扉で区切られていないため風通しは良い。逆に冬は寒い。
1ルームで9畳という一人暮らしとしてはそこそこの広さ。
「あら。いつもより綺麗にしてるわね」
「まあな。今日から真奈実も住むから物置けるように片付けておいた」
「ありがとうお父さん」
といっても元から物はあまり置いていないため、整理してスペースを作ったり押し入れの段を1つ空けたぐらい。
「割と広いけど、お父さんここ家賃幾ら?」
「水道ネット諸々込みで4万5千」
「安い……んだよね?」
「まあこの条件なら安めじゃないかと思うけど」
「ふうん」
家賃の話は置いておいて、さっさと荷物を片付けてしまおう。
布団が配達される時間もそろそろやってくるので、それまでに整理しておかないと部屋がぐちゃぐちゃになってしまう。
ちょうどその時、ピンポーンとインターホンの音が。
お布団到着のお知らせだ。
まだ買った荷物を広げる前だったのが逆に良かったのかもしれない。
届いた布団はひとまず部屋の奥に置いておいて、それ以外を整理する。
布団と一緒に組み立て式の三段のタンスも買っておいたので、組み立てて押し入れに入れるのが良いだろう。
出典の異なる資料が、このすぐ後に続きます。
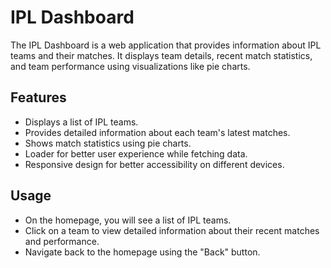 # IPL Dashboard

The IPL Dashboard is a web application that provides information about IPL teams and their matches. It displays team details, recent match statistics, and team performance using visualizations like pie charts.

## Features

- Displays a list of IPL teams.
- Provides detailed information about each team's latest matches.
- Shows match statistics using pie charts.
- Loader for better user experience while fetching data.
- Responsive design for better accessibility on different devices.

## Usage

- On the homepage, you will see a list of IPL teams.
- Click on a team to view detailed information about their recent matches and performance.
- Navigate back to the homepage using the "Back" button.

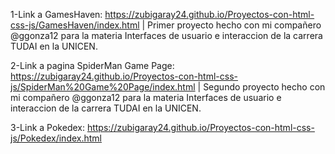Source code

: 1-Link a GamesHaven: https://zubigaray24.github.io/Proyectos-con-html-css-js/GamesHaven/index.html |
Primer proyecto hecho con mi compañero @ggonza12 para la materia Interfaces de usuario e interaccion de la carrera TUDAI en la UNICEN.

2-Link a pagina SpiderMan Game Page: https://zubigaray24.github.io/Proyectos-con-html-css-js/SpiderMan%20Game%20Page/index.html |
Segundo proyecto hecho con mi compañero @ggonza12 para la materia Interfaces de usuario e interaccion de la carrera TUDAI en la UNICEN.

3-Link a Pokedex: https://zubigaray24.github.io/Proyectos-con-html-css-js/Pokedex/index.html
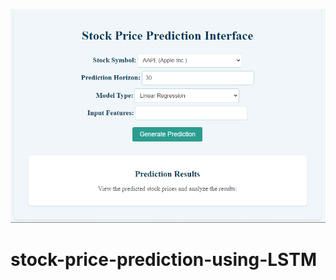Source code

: ![stock price prediction](./images/stock%20price%20prediction.png)
# stock-price-prediction-using-LSTM
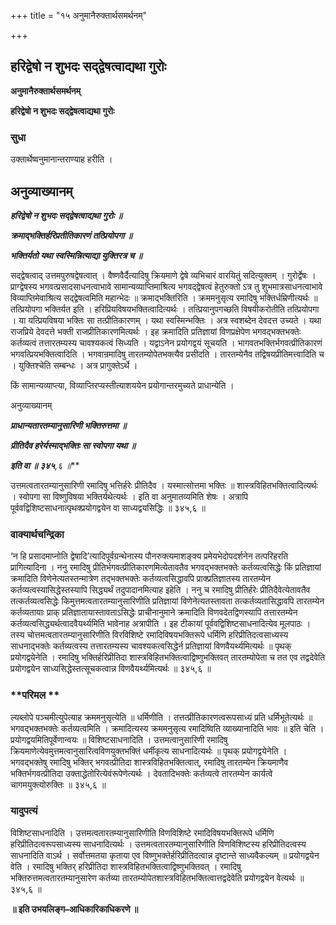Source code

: +++
title = "१५ अनुमानैरुक्तार्थसमर्थनम्"

+++


## हरिद्वेषो न शुभदः सद्द्वेषत्वाद्यथा गुरोः

**अनुमानैरुक्तार्थसमर्थनम्**

**हरिद्वेषो न शुभदः सद्द्वेषत्वाद्यथा गुरोः**

### **सुधा**

उक्तार्थेष्वनुमानान्तराण्याह हरीति ।

## **अनुव्याख्यानम्**

***हरिद्वेषो न शुभदः सद्द्वेषत्वाद्यथा गुरोः ॥***

***क्रमाद्भक्तिर्हरिप्रतीतिकारणं तत्प्रियोपगा ॥***

***भक्तिर्यतो यथा स्वस्मिन्नित्याद्या युक्तिरत्र च ॥***

सद्द्वेषत्वाद् उत्तमपुरुषद्वेषत्वात् । वैष्णवैर्दैत्यादिषु क्रियमाणे द्वेषे व्यभिचारं वारयितुं सदित्युक्तम् । गुरोर्द्वेषः । प्राग्द्वेषस्य भगवत्प्रसादसाधनत्वाभावे सामान्यव्याप्तिमाश्रित्य भगवद्द्वेषत्वं हेतुरुक्तो ऽत्र तु शुभमात्रसाधनत्वाभावे विव्याप्तिमेवाश्रित्य सद्द्वेषत्वमिति महान्भेदः ॥ क्रमाद्भक्तिरिति । क्रममनुसृत्य रमादिषु भक्तिर्धम्रिणीत्यर्थः ॥ तत्प्रियोपगा भक्तिर्यत इति । हरिप्रियविषयभक्तित्वादित्यर्थः । तत्प्रियानुपगच्छति विषयीकरोतीति तत्प्रियोपगा । या यत्प्रियविषया भक्तिः सा तत्प्रीतिकारणम् । यथा स्वस्मिन्भक्तिः । अत्र स्वशब्देन देवदत्त उच्यते । यथा राजप्रिये देवदत्ते भक्ती राजप्रीतिकारणमित्यर्थः । इह क्रमादिति प्रतिज्ञायां विणप्रक्षेपेण भगवद्भक्तभक्तेः कर्तव्यत्वं तत्तारतम्यस्य चावश्यकत्वं सिध्यति । यद्वाऽनेन प्रयोगद्वयं सूचयति । भागवतभक्तिर्भगवत्प्रीतिकारणं भगवत्प्रियभक्तित्वादिति । भगवान्रमादिषु तारतम्योपेतभक्त्यैव प्रसीदति । तारतम्येनैव तद्विषयप्रीतिमत्त्वादिति च । युक्तिश्चेति सम्बन्धः । अत्र प्रागुक्तेऽर्थे ।

किं सामान्यव्याप्त्या, विव्याप्तिरप्यस्तीत्याशययेन प्रयोगान्तरमुच्यते प्राधान्येति ।

अनुव्याख्यानम्

***प्राधान्यतारतम्यानुसारिणी भक्तिरुत्तमा ॥***

***प्रीतिदैव हरेर्यस्माद्भक्तिः सा स्वोपगा यथा ॥***

***इति वा ॥ ३४५**,६ ॥***

उत्तमत्वतारतम्यानुसारिणी रमादिषु भत्तिर्हरेः प्रीतिदैव । यस्मात्सोत्तमा भक्तिः ॥ शास्त्रविहितभक्तित्वादित्यर्थः । स्वोपगा सा विष्णुविषया भक्तिर्यथेत्यर्थः । इति वा अनुमातव्यमिति शेषः । अत्रापि पूर्ववद्विशिष्टसाधनात्पृथक्प्रयोगद्वयेन वा साध्यद्वयसिद्धिः ॥ ३४५,६ ॥

### **वाक्यार्थचन्द्रिका**

‘न हि प्रसादमाप्नोति द्वेषादि’त्यादिपूर्वग्रन्थेनास्य पौनरुक्त्यमाशङ्क्य प्रमेयभेदोपदर्शनेन तत्परिहरति प्रागित्यादिना । ननु रमादिषु प्रीतिर्भगवत्प्रीतिकारणमित्येतावतैव भगवद्भक्तभक्तेः कर्तव्यत्वसिद्धेः किं प्रतिज्ञायां क्रमादिति विणेनेत्यतस्तन्मात्रेण तद्भक्तभक्तेः कर्तव्यत्वसिद्धावपि प्राक्प्रतिज्ञातस्य तारतम्येन कर्तव्यत्वस्यासिद्धेस्तस्यापि सिद्ध्यर्थं तदुपादानमित्याह इहेति । ननु च रमादिषु प्रीतिर्हरेः प्रीतिदैवेत्येतावतैव तत्कर्तव्यत्वसिद्धेः किमुत्तमत्वतारतम्यानुसारिणीति प्रतिज्ञायां विणेनेत्यतस्तावता तत्कर्तव्यतासिद्धावपि तारतम्येन कर्तव्यतायाः प्राक् प्रतिज्ञातायास्तावताऽसिद्धेः प्राचीनानुमाने क्रमादिति विणवदेतद्विणस्यापि तत्तारतम्येन कर्तव्यत्वसिद्ध्यर्थत्वादवैयर्थ्यमिति भावेनाह अत्रापीति । इह टीकायां पूर्ववद्विशिष्टसाधनादित्येव मूलपाठः । तस्य चोत्तमत्वतारतम्यानुसारिणीति विरविशिष्टे रमादिविषयभक्तिरूपे धर्मिणि हरिप्रीतिदत्वसाध्यस्य साधनाद्भक्तेः कर्तव्यत्वस्य तत्तारतम्यस्य चावश्यकत्वसिद्धेर्न प्रतिज्ञायां विणवैयर्थ्यमित्यर्थः ॥ पृथक् प्रयोगद्वयेनेति । रमादिषु भक्तिर्हरिप्रीतिदा शास्त्रविहितभक्तित्वाद्विष्णुभक्तिवत् तारतम्योपेता च तत एव तद्वदेवेति प्रयोगद्वयेन साध्यसिद्धेस्तत्सूचकत्वान्न विणवैयर्थ्यमित्यर्थः ॥ ३४५,६ ॥

### **परिमल **

ल्यब्लोपे पञ्चमीत्युपेत्याह क्रममनुसृत्येति ॥ धर्मिणीति । तत्तत्प्रीतिकारणत्वरूपसाध्यं प्रति धर्मिभूतेत्यर्थः ॥ भगवद्भक्तभक्तेः कर्तव्यत्वमिति । क्रमादित्यस्य क्रममनुसृत्य रमादिष्विति व्याख्यानादिति भावः ॥ इति चेति । प्रयोगद्वयमितिपूर्वेणान्वयः ॥ विशिष्टसाधनादिति । उत्तमत्वानुसारिणी रमादिषु क्रियमाणेत्येवमुत्तमत्वानुसारित्वविणयुक्तभक्तिं धर्मीकृत्य साधनादित्यर्थः ॥ पृथक् प्रयोगद्वयेनेति । भगवद्भक्तेषु रमादिषु भक्तिर् भगवत्प्रीतिदा शास्त्रविहितभक्तित्वात्, रमादिषु तारतम्येन क्रियमाणैव भक्तिर्भगवत्प्रीतिदा उक्ताद्धेतोरित्येवंरूपेणेत्यर्थः । देवतादिभक्तेः कर्तव्यत्वे तारतम्येन कार्यत्वे चागमयुक्त्योरुक्तिः ॥ ३४५,६ ॥

### **यादुपत्यं**

विशिष्टसाधनादिति । उत्तमत्वतारतम्यानुसारिणीति विणविशिष्टे रमादिविषयभक्तिरूपे धर्मिणि हरिप्रीतिदत्वरूपसाध्यस्य साधनादित्यर्थः । उत्तमत्वतारतम्यानुसारिणीति विणविशिष्टस्य हरिप्रीतिदत्वस्य साधनादिति वाऽर्थ । सर्वोत्तमतया कृताया एव विष्णुभक्तेर्हरिप्रीतिदत्वान्न दृष्टान्ते साध्यवैकल्यम् ॥ प्रयोगद्वयेन वेति । रमादिषु भक्तिर् हरिप्रीतिदा शास्त्रविहितभक्तित्वाद्विष्णुभक्तिवत् । रमादिषु भक्तिरुत्तमत्वतारतम्यानुसारेण कर्तव्या तारतम्योपेतशास्त्रविहितभक्तित्वात्तद्वदेवेति प्रयोगद्वयेन वेत्यर्थः ॥ ३४५,६ ॥

**॥ इति उभयलिङ्ग–आधिकारिकाधिकरणे ॥**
それは真奈実と明音に任せるとして、俺は夜ご飯の食材を買いにスーパーへ向かうとしよう。
「ご飯は何にするの?」
「唐揚げにポテサラ、卵スープとかにしようかなと」
「そんなに作るの?」
「まあ折角だからな」
普段ならここまで多くは作らないけど、今日から真奈実が居候を始めるわけだし、歓迎の意味でも沢山作る予定だ。
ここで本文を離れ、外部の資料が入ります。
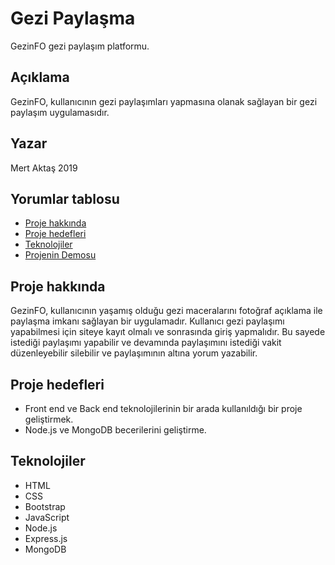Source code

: # Gezi Paylaşma
GezinFO gezi paylaşım platformu.

## Açıklama

GezinFO, kullanıcının gezi paylaşımları yapmasına olanak sağlayan bir gezi paylaşım uygulamasıdır.

## Yazar

Mert Aktaş 2019

## Yorumlar tablosu
* [Proje hakkında](#proje-hakkında)
* [Proje hedefleri](#proje-hedefleri)
* [Teknolojiler](#teknolojiler)
* [Projenin Demosu](https://gezinfo.herokuapp.com)

## Proje hakkında
GezinFO, kullanıcının yaşamış olduğu gezi maceralarını fotoğraf açıklama ile paylaşma imkanı sağlayan bir uygulamadır.
Kullanıcı gezi paylaşımı yapabilmesi için siteye kayıt olmalı ve sonrasında giriş yapmalıdır. Bu sayede istediği paylaşımı yapabilir ve devamında paylaşımını istediği vakit düzenleyebilir silebilir ve paylaşımının altına yorum yazabilir.

## Proje hedefleri
* Front end ve Back end teknolojilerinin bir arada kullanıldığı bir proje geliştirmek.
* Node.js ve MongoDB becerilerini geliştirme.


## Teknolojiler
* HTML
* CSS
* Bootstrap
* JavaScript
* Node.js
* Express.js
* MongoDB
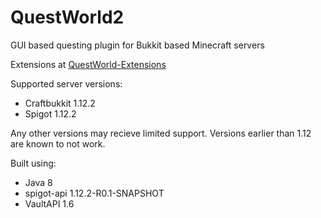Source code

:# QuestWorld2
GUI based questing plugin for Bukkit based Minecraft servers

Extensions at [QuestWorld-Extensions](https://github.com/ezeiger92/QuestWorld-Extensions)

Supported server versions:
- Craftbukkit 1.12.2
- Spigot 1.12.2

Any other versions may recieve limited support. Versions earlier than 1.12 are known to not work.

Built using:
- Java 8
- spigot-api 1.12.2-R0.1-SNAPSHOT
- VaultAPI 1.6
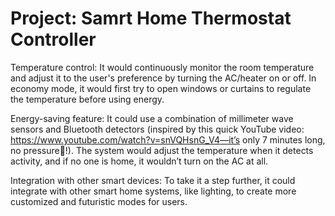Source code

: # Project: Samrt Home Thermostat Controller

Temperature control: It would continuously monitor the room temperature and adjust it to the user's preference by turning the AC/heater on or off. 
In economy mode, it would first try to open windows or curtains to regulate the temperature before using energy.

Energy-saving feature: It could use a combination of millimeter wave sensors and Bluetooth detectors 
(inspired by this quick YouTube video: https://www.youtube.com/watch?v=snVQHsnG_V4—it’s only 7 minutes long, no pressure🤡!). 
The system would adjust the temperature when it detects activity, and if no one is home, it wouldn’t turn on the AC at all.

Integration with other smart devices: To take it a step further, it could integrate with other smart home systems, like lighting, to create more customized and futuristic modes for users.
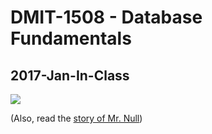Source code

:# DMIT-1508 - Database Fundamentals

## 2017-Jan-In-Class

[![](http://imgs.xkcd.com/comics/exploits_of_a_mom.png)](http://xkcd.com/327)

(Also, read the [story of Mr. Null](https://www.wired.com/2015/11/null/))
「じゃあその間にタンスを組み立てておくわね。押し入れに置けば良いのよね?」
「ああ、頼む。それじゃ行ってくるわ」
「いってらっしゃい」
「いってらっしゃーい」
2人に見送られ、スーパーへ向かう。
土曜日の18時頃ということもあって少し混雑していたが、概ね20分位で帰って来ることが出来た。
もうタンスも完成して服やら何やらをしまい始めている頃だろうと思ったのだが。
「えっと、これどういう状況?」
「柚希……。助けてくれる?」
「え、あーうん」
部屋には、タンスの部品である木板やらネジが散乱していた。
組み立てられなかったのだと一目で分かる。
明音は申し訳無さそうに、ばつが悪くなっており、助けを求めるようにこちらを見上げている。
「よくよく考えたら説明書も無しにわたしとお母さんだけで組み立てられる訳が無かったんだよね」
真奈実に至っては開き直っていた。
2人はこういった工作は苦手のようだ。
「じゃあまあ取り敢えず俺がやってみるから」
説明書はないみたいだが、完成図はあるのでそれを元に組んでいく。
「はい、出来た」
10分ほどで完成したが、思いのほか作業は楽しかった。
「おお~。さすがお父さん」
「いやあそれほどでもー」
無事タンスも押し入れに置けたので夜ご飯を作るとしよう。